**Task to carry out**: Each line of data below is to be returned exactly, leaving out any picture.

**Supplied records**:
※

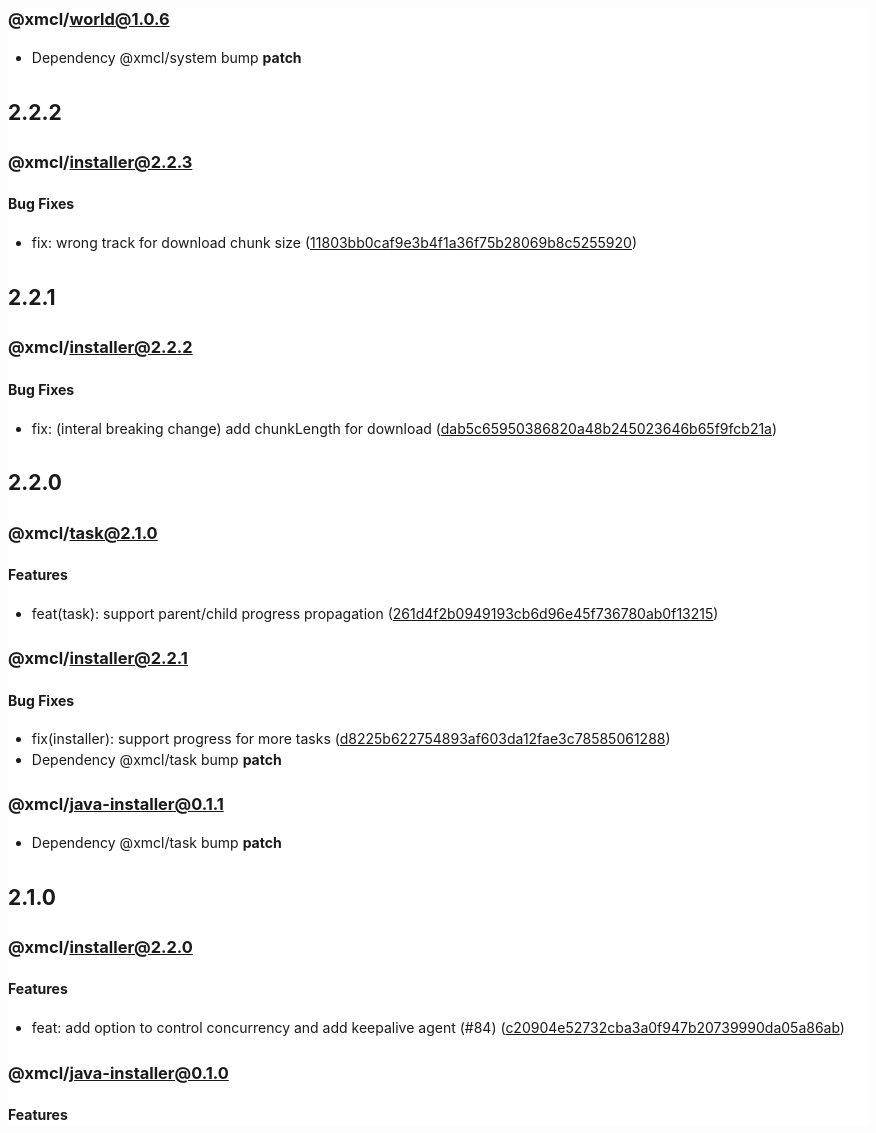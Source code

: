 ### @xmcl/world@1.0.6
- Dependency @xmcl/system bump **patch**


## 2.2.2
### @xmcl/installer@2.2.3
#### Bug Fixes

- fix: wrong track for download chunk size ([11803bb0caf9e3b4f1a36f75b28069b8c5255920](https://github.com/voxelum/minecraft-launcher-core-node/commit/11803bb0caf9e3b4f1a36f75b28069b8c5255920))


## 2.2.1
### @xmcl/installer@2.2.2
#### Bug Fixes

- fix: (interal breaking change) add chunkLength for download ([dab5c65950386820a48b245023646b65f9fcb21a](https://github.com/voxelum/minecraft-launcher-core-node/commit/dab5c65950386820a48b245023646b65f9fcb21a))


## 2.2.0
### @xmcl/task@2.1.0
#### Features

- feat(task): support parent/child progress propagation ([261d4f2b0949193cb6d96e45f736780ab0f13215](https://github.com/voxelum/minecraft-launcher-core-node/commit/261d4f2b0949193cb6d96e45f736780ab0f13215))
### @xmcl/installer@2.2.1
#### Bug Fixes

- fix(installer): support progress for more tasks ([d8225b622754893af603da12fae3c78585061288](https://github.com/voxelum/minecraft-launcher-core-node/commit/d8225b622754893af603da12fae3c78585061288))
- Dependency @xmcl/task bump **patch**
### @xmcl/java-installer@0.1.1
- Dependency @xmcl/task bump **patch**


## 2.1.0
### @xmcl/installer@2.2.0
#### Features

- feat: add option to control concurrency and add keepalive agent (#84) ([c20904e52732cba3a0f947b20739990da05a86ab](https://github.com/voxelum/minecraft-launcher-core-node/commit/c20904e52732cba3a0f947b20739990da05a86ab))
### @xmcl/java-installer@0.1.0
#### Features
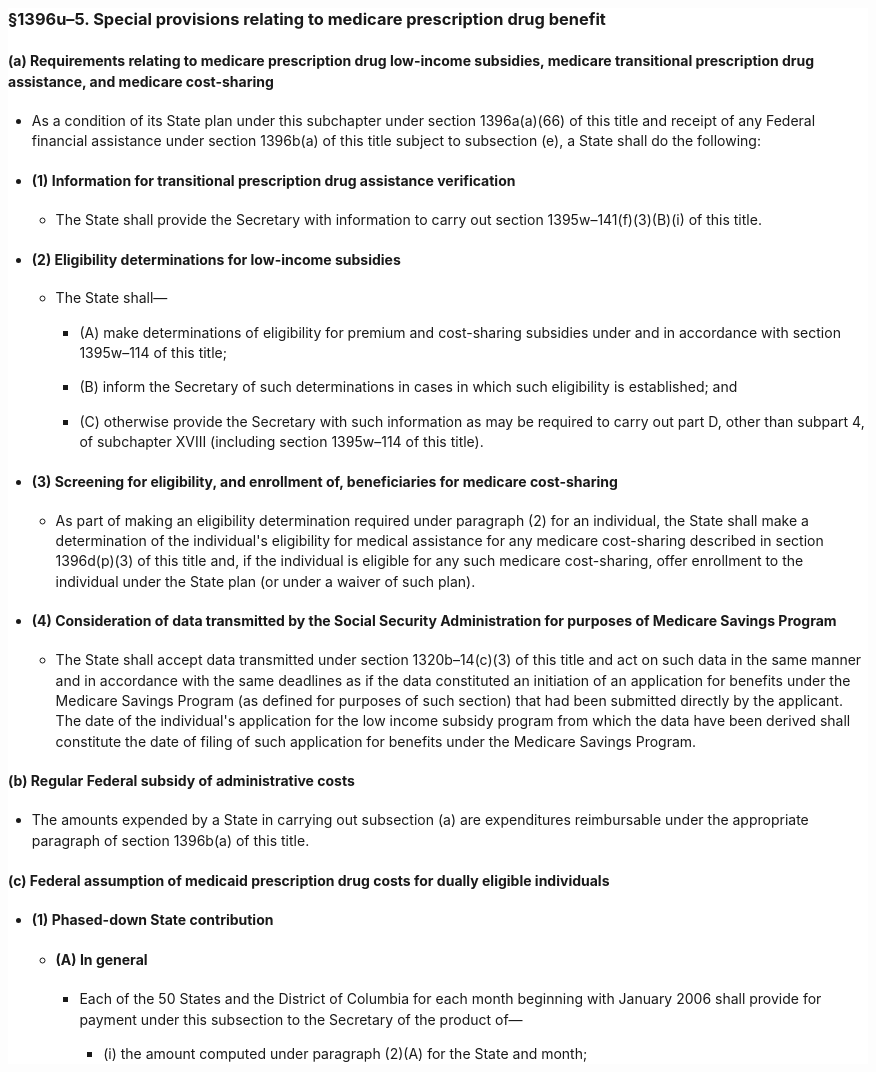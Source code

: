 ### §1396u–5. Special provisions relating to medicare prescription drug benefit
#### (a) Requirements relating to medicare prescription drug low-income subsidies, medicare transitional prescription drug assistance, and medicare cost-sharing
* As a condition of its State plan under this subchapter under section 1396a(a)(66) of this title and receipt of any Federal financial assistance under section 1396b(a) of this title subject to subsection (e), a State shall do the following:

* #### (1) Information for transitional prescription drug assistance verification
  * The State shall provide the Secretary with information to carry out section 1395w–141(f)(3)(B)(i) of this title.

* #### (2) Eligibility determinations for low-income subsidies
  * The State shall—

    * (A) make determinations of eligibility for premium and cost-sharing subsidies under and in accordance with section 1395w–114 of this title;

    * (B) inform the Secretary of such determinations in cases in which such eligibility is established; and

    * (C) otherwise provide the Secretary with such information as may be required to carry out part D, other than subpart 4, of subchapter XVIII (including section 1395w–114 of this title).

* #### (3) Screening for eligibility, and enrollment of, beneficiaries for medicare cost-sharing
  * As part of making an eligibility determination required under paragraph (2) for an individual, the State shall make a determination of the individual's eligibility for medical assistance for any medicare cost-sharing described in section 1396d(p)(3) of this title and, if the individual is eligible for any such medicare cost-sharing, offer enrollment to the individual under the State plan (or under a waiver of such plan).

* #### (4) Consideration of data transmitted by the Social Security Administration for purposes of Medicare Savings Program
  * The State shall accept data transmitted under section 1320b–14(c)(3) of this title and act on such data in the same manner and in accordance with the same deadlines as if the data constituted an initiation of an application for benefits under the Medicare Savings Program (as defined for purposes of such section) that had been submitted directly by the applicant. The date of the individual's application for the low income subsidy program from which the data have been derived shall constitute the date of filing of such application for benefits under the Medicare Savings Program.

#### (b) Regular Federal subsidy of administrative costs
* The amounts expended by a State in carrying out subsection (a) are expenditures reimbursable under the appropriate paragraph of section 1396b(a) of this title.

#### (c) Federal assumption of medicaid prescription drug costs for dually eligible individuals
* #### (1) Phased-down State contribution
  * #### (A) In general
    * Each of the 50 States and the District of Columbia for each month beginning with January 2006 shall provide for payment under this subsection to the Secretary of the product of—

      * (i) the amount computed under paragraph (2)(A) for the State and month;
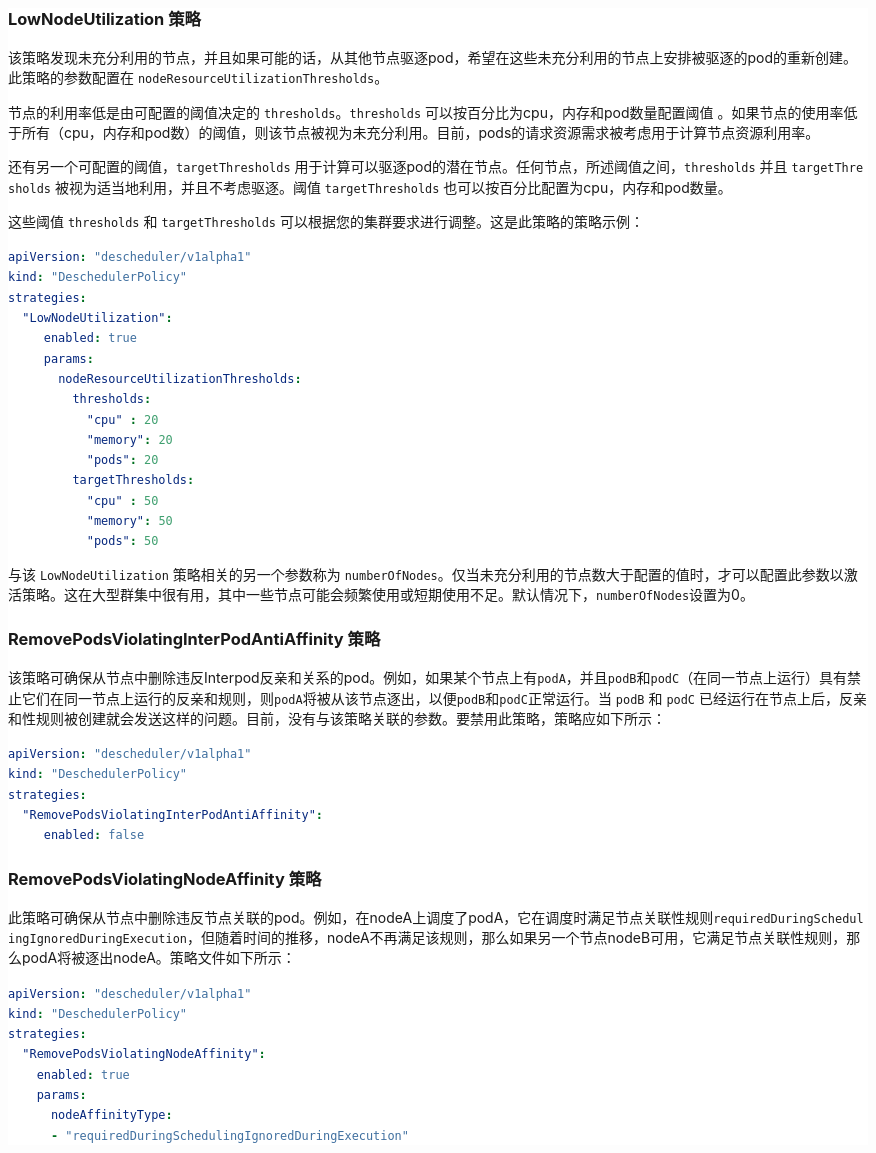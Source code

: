 ### LowNodeUtilization 策略

该策略发现未充分利用的节点，并且如果可能的话，从其他节点驱逐pod，希望在这些未充分利用的节点上安排被驱逐的pod的重新创建。此策略的参数配置在 `nodeResourceUtilizationThresholds`。

节点的利用率低是由可配置的阈值决定的 `thresholds`。`thresholds` 可以按百分比为cpu，内存和pod数量配置阈值 。如果节点的使用率低于所有（cpu，内存和pod数）的阈值，则该节点被视为未充分利用。目前，pods的请求资源需求被考虑用于计算节点资源利用率。

还有另一个可配置的阈值，`targetThresholds` 用于计算可以驱逐pod的潜在节点。任何节点，所述阈值之间，`thresholds` 并且 `targetThresholds` 被视为适当地利用，并且不考虑驱逐。阈值 `targetThresholds` 也可以按百分比配置为cpu，内存和pod数量。

这些阈值 `thresholds` 和 `targetThresholds` 可以根据您的集群要求进行调整。这是此策略的策略示例：

```yaml
apiVersion: "descheduler/v1alpha1"
kind: "DeschedulerPolicy"
strategies:
  "LowNodeUtilization":
     enabled: true
     params:
       nodeResourceUtilizationThresholds:
         thresholds:
           "cpu" : 20
           "memory": 20
           "pods": 20
         targetThresholds:
           "cpu" : 50
           "memory": 50
           "pods": 50
```

与该 `LowNodeUtilization` 策略相关的另一个参数称为 `numberOfNodes`。仅当未充分利用的节点数大于配置的值时，才可以配置此参数以激活策略。这在大型群集中很有用，其中一些节点可能会频繁使用或短期使用不足。默认情况下，`numberOfNodes`设置为0。

### RemovePodsViolatingInterPodAntiAffinity 策略

该策略可确保从节点中删除违反Interpod反亲和关系的pod。例如，如果某个节点上有`podA`，并且`podB`和`podC`（在同一节点上运行）具有禁止它们在同一节点上运行的反亲和规则，则`podA`将被从该节点逐出，以便`podB`和`podC`正常运行。当 `podB` 和 `podC` 已经运行在节点上后，反亲和性规则被创建就会发送这样的问题。目前，没有与该策略关联的参数。要禁用此策略，策略应如下所示：

```yaml
apiVersion: "descheduler/v1alpha1"
kind: "DeschedulerPolicy"
strategies:
  "RemovePodsViolatingInterPodAntiAffinity":
     enabled: false
```

### RemovePodsViolatingNodeAffinity 策略

此策略可确保从节点中删除违反节点关联的pod。例如，在nodeA上调度了podA，它在调度时满足节点关联性规则`requiredDuringSchedulingIgnoredDuringExecution`，但随着时间的推移，nodeA不再满足该规则，那么如果另一个节点nodeB可用，它满足节点关联性规则，那么podA将被逐出nodeA。策略文件如下所示：

```yaml
apiVersion: "descheduler/v1alpha1"
kind: "DeschedulerPolicy"
strategies:
  "RemovePodsViolatingNodeAffinity":
    enabled: true
    params:
      nodeAffinityType:
      - "requiredDuringSchedulingIgnoredDuringExecution"
```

※

**Result**:
Source code

: ### @xmcl/world@1.0.6
- Dependency @xmcl/system bump **patch**


## 2.2.2
### @xmcl/installer@2.2.3
#### Bug Fixes

- fix: wrong track for download chunk size ([11803bb0caf9e3b4f1a36f75b28069b8c5255920](https://github.com/voxelum/minecraft-launcher-core-node/commit/11803bb0caf9e3b4f1a36f75b28069b8c5255920))


## 2.2.1
### @xmcl/installer@2.2.2
#### Bug Fixes

- fix: (interal breaking change) add chunkLength for download ([dab5c65950386820a48b245023646b65f9fcb21a](https://github.com/voxelum/minecraft-launcher-core-node/commit/dab5c65950386820a48b245023646b65f9fcb21a))


## 2.2.0
### @xmcl/task@2.1.0
#### Features

- feat(task): support parent/child progress propagation ([261d4f2b0949193cb6d96e45f736780ab0f13215](https://github.com/voxelum/minecraft-launcher-core-node/commit/261d4f2b0949193cb6d96e45f736780ab0f13215))
### @xmcl/installer@2.2.1
#### Bug Fixes

- fix(installer): support progress for more tasks ([d8225b622754893af603da12fae3c78585061288](https://github.com/voxelum/minecraft-launcher-core-node/commit/d8225b622754893af603da12fae3c78585061288))
- Dependency @xmcl/task bump **patch**
### @xmcl/java-installer@0.1.1
- Dependency @xmcl/task bump **patch**


## 2.1.0
### @xmcl/installer@2.2.0
#### Features

- feat: add option to control concurrency and add keepalive agent (#84) ([c20904e52732cba3a0f947b20739990da05a86ab](https://github.com/voxelum/minecraft-launcher-core-node/commit/c20904e52732cba3a0f947b20739990da05a86ab))
### @xmcl/java-installer@0.1.0
#### Features
Source code

: ### §1396u–5. Special provisions relating to medicare prescription drug benefit
#### (a) Requirements relating to medicare prescription drug low-income subsidies, medicare transitional prescription drug assistance, and medicare cost-sharing
* As a condition of its State plan under this subchapter under section 1396a(a)(66) of this title and receipt of any Federal financial assistance under section 1396b(a) of this title subject to subsection (e), a State shall do the following:

* #### (1) Information for transitional prescription drug assistance verification
  * The State shall provide the Secretary with information to carry out section 1395w–141(f)(3)(B)(i) of this title.

* #### (2) Eligibility determinations for low-income subsidies
  * The State shall—

    * (A) make determinations of eligibility for premium and cost-sharing subsidies under and in accordance with section 1395w–114 of this title;

    * (B) inform the Secretary of such determinations in cases in which such eligibility is established; and

    * (C) otherwise provide the Secretary with such information as may be required to carry out part D, other than subpart 4, of subchapter XVIII (including section 1395w–114 of this title).

* #### (3) Screening for eligibility, and enrollment of, beneficiaries for medicare cost-sharing
  * As part of making an eligibility determination required under paragraph (2) for an individual, the State shall make a determination of the individual's eligibility for medical assistance for any medicare cost-sharing described in section 1396d(p)(3) of this title and, if the individual is eligible for any such medicare cost-sharing, offer enrollment to the individual under the State plan (or under a waiver of such plan).

* #### (4) Consideration of data transmitted by the Social Security Administration for purposes of Medicare Savings Program
  * The State shall accept data transmitted under section 1320b–14(c)(3) of this title and act on such data in the same manner and in accordance with the same deadlines as if the data constituted an initiation of an application for benefits under the Medicare Savings Program (as defined for purposes of such section) that had been submitted directly by the applicant. The date of the individual's application for the low income subsidy program from which the data have been derived shall constitute the date of filing of such application for benefits under the Medicare Savings Program.

#### (b) Regular Federal subsidy of administrative costs
* The amounts expended by a State in carrying out subsection (a) are expenditures reimbursable under the appropriate paragraph of section 1396b(a) of this title.

#### (c) Federal assumption of medicaid prescription drug costs for dually eligible individuals
* #### (1) Phased-down State contribution
  * #### (A) In general
    * Each of the 50 States and the District of Columbia for each month beginning with January 2006 shall provide for payment under this subsection to the Secretary of the product of—

      * (i) the amount computed under paragraph (2)(A) for the State and month;
Source code

: ### LowNodeUtilization 策略

该策略发现未充分利用的节点，并且如果可能的话，从其他节点驱逐pod，希望在这些未充分利用的节点上安排被驱逐的pod的重新创建。此策略的参数配置在 `nodeResourceUtilizationThresholds`。

节点的利用率低是由可配置的阈值决定的 `thresholds`。`thresholds` 可以按百分比为cpu，内存和pod数量配置阈值 。如果节点的使用率低于所有（cpu，内存和pod数）的阈值，则该节点被视为未充分利用。目前，pods的请求资源需求被考虑用于计算节点资源利用率。

还有另一个可配置的阈值，`targetThresholds` 用于计算可以驱逐pod的潜在节点。任何节点，所述阈值之间，`thresholds` 并且 `targetThresholds` 被视为适当地利用，并且不考虑驱逐。阈值 `targetThresholds` 也可以按百分比配置为cpu，内存和pod数量。

这些阈值 `thresholds` 和 `targetThresholds` 可以根据您的集群要求进行调整。这是此策略的策略示例：

```yaml
apiVersion: "descheduler/v1alpha1"
kind: "DeschedulerPolicy"
strategies:
  "LowNodeUtilization":
     enabled: true
     params:
       nodeResourceUtilizationThresholds:
         thresholds:
           "cpu" : 20
           "memory": 20
           "pods": 20
         targetThresholds:
           "cpu" : 50
           "memory": 50
           "pods": 50
```

与该 `LowNodeUtilization` 策略相关的另一个参数称为 `numberOfNodes`。仅当未充分利用的节点数大于配置的值时，才可以配置此参数以激活策略。这在大型群集中很有用，其中一些节点可能会频繁使用或短期使用不足。默认情况下，`numberOfNodes`设置为0。

### RemovePodsViolatingInterPodAntiAffinity 策略

该策略可确保从节点中删除违反Interpod反亲和关系的pod。例如，如果某个节点上有`podA`，并且`podB`和`podC`（在同一节点上运行）具有禁止它们在同一节点上运行的反亲和规则，则`podA`将被从该节点逐出，以便`podB`和`podC`正常运行。当 `podB` 和 `podC` 已经运行在节点上后，反亲和性规则被创建就会发送这样的问题。目前，没有与该策略关联的参数。要禁用此策略，策略应如下所示：

```yaml
apiVersion: "descheduler/v1alpha1"
kind: "DeschedulerPolicy"
strategies:
  "RemovePodsViolatingInterPodAntiAffinity":
     enabled: false
```

### RemovePodsViolatingNodeAffinity 策略

此策略可确保从节点中删除违反节点关联的pod。例如，在nodeA上调度了podA，它在调度时满足节点关联性规则`requiredDuringSchedulingIgnoredDuringExecution`，但随着时间的推移，nodeA不再满足该规则，那么如果另一个节点nodeB可用，它满足节点关联性规则，那么podA将被逐出nodeA。策略文件如下所示：

```yaml
apiVersion: "descheduler/v1alpha1"
kind: "DeschedulerPolicy"
strategies:
  "RemovePodsViolatingNodeAffinity":
    enabled: true
    params:
      nodeAffinityType:
      - "requiredDuringSchedulingIgnoredDuringExecution"
```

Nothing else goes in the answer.